PROBLEM REQUIREMENTS:
For this exercise, repeat the listing below from its first line through the line containing "2:53 | 2022-01-18", exactly as written.
*** SUPPLIED DATA
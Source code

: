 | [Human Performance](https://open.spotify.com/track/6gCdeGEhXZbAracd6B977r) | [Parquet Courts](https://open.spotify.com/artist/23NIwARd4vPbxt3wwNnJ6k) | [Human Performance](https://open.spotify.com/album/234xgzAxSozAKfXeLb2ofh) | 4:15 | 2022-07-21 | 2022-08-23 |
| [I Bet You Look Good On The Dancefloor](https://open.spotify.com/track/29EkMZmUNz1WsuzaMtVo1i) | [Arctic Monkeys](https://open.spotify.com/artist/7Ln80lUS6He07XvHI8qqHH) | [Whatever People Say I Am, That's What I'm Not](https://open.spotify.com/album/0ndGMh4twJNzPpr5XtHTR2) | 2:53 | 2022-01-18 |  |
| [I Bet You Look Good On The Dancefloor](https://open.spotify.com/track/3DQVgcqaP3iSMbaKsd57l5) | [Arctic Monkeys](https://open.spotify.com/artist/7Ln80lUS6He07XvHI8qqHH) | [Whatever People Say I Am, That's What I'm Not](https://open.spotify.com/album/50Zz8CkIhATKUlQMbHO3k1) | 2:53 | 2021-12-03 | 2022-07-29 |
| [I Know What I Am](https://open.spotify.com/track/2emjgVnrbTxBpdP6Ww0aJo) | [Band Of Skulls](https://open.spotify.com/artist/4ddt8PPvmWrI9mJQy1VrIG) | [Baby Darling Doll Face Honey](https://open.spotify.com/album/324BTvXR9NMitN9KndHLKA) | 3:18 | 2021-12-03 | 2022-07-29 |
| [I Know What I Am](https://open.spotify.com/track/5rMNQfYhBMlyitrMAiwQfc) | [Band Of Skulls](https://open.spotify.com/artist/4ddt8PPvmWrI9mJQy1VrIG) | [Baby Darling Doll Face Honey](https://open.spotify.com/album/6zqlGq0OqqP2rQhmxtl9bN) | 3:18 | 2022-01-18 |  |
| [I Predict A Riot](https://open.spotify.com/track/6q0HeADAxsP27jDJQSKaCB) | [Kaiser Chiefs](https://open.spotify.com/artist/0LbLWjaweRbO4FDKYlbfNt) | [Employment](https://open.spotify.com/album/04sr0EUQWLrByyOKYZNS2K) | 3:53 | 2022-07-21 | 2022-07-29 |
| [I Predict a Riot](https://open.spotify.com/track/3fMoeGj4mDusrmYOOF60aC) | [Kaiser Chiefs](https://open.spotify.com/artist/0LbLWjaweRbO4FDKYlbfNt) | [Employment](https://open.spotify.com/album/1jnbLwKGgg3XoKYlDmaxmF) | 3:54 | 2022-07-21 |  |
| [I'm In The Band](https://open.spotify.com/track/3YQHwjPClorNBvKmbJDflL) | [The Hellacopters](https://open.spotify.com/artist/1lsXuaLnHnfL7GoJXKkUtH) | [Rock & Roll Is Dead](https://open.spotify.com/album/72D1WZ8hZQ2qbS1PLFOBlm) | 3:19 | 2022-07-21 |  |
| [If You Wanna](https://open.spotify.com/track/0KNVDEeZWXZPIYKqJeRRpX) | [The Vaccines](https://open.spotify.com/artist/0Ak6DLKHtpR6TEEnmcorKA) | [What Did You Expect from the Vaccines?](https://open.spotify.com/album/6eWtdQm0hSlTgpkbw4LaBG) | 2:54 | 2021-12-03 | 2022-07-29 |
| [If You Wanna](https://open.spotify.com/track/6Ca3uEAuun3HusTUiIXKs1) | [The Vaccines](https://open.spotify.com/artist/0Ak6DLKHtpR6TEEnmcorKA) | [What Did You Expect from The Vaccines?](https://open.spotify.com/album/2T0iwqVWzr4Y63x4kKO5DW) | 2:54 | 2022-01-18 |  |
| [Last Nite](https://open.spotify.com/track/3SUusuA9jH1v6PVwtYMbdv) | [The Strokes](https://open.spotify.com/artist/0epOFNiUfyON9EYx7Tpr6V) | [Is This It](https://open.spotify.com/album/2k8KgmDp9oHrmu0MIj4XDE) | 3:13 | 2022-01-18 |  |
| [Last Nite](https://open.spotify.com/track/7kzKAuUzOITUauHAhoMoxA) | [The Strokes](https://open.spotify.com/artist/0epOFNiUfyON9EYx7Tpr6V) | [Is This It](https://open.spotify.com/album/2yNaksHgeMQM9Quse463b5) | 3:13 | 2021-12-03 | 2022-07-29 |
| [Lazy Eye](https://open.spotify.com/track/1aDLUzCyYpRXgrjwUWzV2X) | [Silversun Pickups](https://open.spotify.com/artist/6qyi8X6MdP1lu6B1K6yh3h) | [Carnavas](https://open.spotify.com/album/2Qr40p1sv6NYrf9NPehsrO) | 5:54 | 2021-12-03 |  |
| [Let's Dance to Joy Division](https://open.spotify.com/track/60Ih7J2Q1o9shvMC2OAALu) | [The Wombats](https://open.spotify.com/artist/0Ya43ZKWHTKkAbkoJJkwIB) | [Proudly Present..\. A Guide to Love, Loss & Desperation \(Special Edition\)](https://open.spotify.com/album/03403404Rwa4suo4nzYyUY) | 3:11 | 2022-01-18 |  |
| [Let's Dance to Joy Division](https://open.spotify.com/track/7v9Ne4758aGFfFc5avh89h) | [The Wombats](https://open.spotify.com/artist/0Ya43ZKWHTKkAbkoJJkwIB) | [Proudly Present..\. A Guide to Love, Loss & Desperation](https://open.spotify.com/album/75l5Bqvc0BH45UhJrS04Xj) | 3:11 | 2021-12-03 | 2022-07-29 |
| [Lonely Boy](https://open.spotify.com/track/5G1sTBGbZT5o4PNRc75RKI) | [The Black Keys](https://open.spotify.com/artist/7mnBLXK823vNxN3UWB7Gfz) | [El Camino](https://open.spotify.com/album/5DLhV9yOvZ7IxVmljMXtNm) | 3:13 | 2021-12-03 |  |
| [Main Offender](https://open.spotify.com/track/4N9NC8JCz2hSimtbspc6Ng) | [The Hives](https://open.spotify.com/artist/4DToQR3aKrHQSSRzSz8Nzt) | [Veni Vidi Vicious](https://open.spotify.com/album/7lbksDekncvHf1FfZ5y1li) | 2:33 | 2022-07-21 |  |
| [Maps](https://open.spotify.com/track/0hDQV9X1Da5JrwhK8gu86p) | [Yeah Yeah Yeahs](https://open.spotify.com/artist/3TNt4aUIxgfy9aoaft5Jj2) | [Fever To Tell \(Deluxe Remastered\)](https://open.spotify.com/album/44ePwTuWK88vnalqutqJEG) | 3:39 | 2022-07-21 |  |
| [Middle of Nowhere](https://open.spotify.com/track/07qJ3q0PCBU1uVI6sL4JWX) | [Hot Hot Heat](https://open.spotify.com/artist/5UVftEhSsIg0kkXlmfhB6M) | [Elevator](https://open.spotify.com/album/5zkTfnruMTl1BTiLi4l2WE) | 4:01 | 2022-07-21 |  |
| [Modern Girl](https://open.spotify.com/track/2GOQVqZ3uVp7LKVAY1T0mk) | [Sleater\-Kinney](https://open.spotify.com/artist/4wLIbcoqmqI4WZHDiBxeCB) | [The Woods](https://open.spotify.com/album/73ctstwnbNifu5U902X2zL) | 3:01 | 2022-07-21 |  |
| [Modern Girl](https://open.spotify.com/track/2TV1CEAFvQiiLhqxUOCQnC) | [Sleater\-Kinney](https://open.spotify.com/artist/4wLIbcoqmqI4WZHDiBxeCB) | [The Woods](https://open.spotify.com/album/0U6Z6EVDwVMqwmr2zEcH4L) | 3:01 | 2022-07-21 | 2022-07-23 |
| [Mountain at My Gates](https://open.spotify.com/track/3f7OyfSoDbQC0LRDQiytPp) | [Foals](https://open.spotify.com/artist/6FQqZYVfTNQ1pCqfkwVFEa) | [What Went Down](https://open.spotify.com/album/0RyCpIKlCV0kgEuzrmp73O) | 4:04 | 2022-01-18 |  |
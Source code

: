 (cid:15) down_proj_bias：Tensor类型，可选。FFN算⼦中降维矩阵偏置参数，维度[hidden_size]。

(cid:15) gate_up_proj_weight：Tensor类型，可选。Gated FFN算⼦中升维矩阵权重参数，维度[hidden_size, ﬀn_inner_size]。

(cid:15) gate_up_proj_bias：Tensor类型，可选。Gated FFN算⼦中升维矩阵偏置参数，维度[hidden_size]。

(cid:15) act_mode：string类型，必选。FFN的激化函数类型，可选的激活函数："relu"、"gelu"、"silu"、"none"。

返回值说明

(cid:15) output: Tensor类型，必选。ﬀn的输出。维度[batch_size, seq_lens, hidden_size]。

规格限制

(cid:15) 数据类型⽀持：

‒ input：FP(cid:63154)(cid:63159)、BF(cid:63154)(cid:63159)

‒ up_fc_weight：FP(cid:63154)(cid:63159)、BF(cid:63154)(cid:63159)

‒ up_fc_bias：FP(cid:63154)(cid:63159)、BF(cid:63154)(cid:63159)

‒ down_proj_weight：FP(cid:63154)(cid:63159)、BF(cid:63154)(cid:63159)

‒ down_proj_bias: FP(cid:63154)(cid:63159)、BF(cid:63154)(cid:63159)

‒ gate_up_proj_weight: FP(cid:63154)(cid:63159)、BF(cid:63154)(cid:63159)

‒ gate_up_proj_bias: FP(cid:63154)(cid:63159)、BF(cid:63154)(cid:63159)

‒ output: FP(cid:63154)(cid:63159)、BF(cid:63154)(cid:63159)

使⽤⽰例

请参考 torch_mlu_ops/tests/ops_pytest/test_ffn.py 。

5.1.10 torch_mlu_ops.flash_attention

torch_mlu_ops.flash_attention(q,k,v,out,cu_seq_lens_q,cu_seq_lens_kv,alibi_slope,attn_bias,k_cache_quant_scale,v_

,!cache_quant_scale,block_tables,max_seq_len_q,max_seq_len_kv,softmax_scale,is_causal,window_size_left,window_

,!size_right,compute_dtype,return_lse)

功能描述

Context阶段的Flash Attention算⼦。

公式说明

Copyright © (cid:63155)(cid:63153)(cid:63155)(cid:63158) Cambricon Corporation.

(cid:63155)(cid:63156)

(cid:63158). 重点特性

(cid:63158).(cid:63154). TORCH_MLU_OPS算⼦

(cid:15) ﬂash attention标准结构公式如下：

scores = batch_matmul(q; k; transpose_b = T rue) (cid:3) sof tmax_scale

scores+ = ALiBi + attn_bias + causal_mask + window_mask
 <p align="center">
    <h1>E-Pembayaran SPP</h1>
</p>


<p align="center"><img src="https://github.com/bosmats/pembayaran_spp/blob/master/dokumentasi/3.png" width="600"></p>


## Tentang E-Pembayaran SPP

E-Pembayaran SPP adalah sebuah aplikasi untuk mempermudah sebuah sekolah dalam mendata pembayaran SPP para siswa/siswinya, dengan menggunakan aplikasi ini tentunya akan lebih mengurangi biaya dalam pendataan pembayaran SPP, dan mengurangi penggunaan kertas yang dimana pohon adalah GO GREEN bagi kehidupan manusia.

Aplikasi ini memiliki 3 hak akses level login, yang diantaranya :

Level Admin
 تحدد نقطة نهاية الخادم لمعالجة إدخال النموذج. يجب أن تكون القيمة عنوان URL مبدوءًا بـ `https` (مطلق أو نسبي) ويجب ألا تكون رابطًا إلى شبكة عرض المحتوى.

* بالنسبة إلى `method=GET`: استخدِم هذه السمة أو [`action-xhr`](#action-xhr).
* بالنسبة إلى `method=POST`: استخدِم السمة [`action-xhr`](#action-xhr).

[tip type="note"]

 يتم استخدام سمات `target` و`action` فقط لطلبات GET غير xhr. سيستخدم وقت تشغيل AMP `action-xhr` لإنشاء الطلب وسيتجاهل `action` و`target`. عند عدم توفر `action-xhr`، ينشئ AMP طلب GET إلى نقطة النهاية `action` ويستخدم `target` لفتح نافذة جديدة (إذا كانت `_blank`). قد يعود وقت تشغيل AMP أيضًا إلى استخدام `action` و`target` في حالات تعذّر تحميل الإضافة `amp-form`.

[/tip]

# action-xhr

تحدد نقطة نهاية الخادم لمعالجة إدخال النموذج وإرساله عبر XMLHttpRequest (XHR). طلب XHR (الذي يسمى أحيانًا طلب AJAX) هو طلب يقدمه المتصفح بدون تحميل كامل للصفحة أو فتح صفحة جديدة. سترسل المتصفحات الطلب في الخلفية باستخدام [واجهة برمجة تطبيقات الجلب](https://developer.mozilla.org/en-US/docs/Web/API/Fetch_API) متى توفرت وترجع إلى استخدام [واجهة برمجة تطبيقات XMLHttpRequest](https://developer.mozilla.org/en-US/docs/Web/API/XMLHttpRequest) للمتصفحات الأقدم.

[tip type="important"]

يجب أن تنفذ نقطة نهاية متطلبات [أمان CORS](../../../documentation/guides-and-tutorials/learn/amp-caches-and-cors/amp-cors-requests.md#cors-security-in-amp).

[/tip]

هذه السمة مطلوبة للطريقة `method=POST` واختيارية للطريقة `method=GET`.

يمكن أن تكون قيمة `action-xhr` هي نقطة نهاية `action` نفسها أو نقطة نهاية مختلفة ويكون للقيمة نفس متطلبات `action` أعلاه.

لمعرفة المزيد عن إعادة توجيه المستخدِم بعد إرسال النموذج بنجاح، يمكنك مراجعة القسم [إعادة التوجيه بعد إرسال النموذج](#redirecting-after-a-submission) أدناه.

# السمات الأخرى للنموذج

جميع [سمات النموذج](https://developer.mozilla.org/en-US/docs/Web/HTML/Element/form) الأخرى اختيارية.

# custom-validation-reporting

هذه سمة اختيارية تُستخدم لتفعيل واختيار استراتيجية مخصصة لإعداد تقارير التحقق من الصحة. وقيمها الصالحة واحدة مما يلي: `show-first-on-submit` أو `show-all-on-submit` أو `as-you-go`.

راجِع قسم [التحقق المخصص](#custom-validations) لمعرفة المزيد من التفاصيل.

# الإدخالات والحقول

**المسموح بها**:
******
EXERCISE ANSWER:
Source code

: | [Human Performance](https://open.spotify.com/track/6gCdeGEhXZbAracd6B977r) | [Parquet Courts](https://open.spotify.com/artist/23NIwARd4vPbxt3wwNnJ6k) | [Human Performance](https://open.spotify.com/album/234xgzAxSozAKfXeLb2ofh) | 4:15 | 2022-07-21 | 2022-08-23 |
| [I Bet You Look Good On The Dancefloor](https://open.spotify.com/track/29EkMZmUNz1WsuzaMtVo1i) | [Arctic Monkeys](https://open.spotify.com/artist/7Ln80lUS6He07XvHI8qqHH) | [Whatever People Say I Am, That's What I'm Not](https://open.spotify.com/album/0ndGMh4twJNzPpr5XtHTR2) | 2:53 | 2022-01-18 |  |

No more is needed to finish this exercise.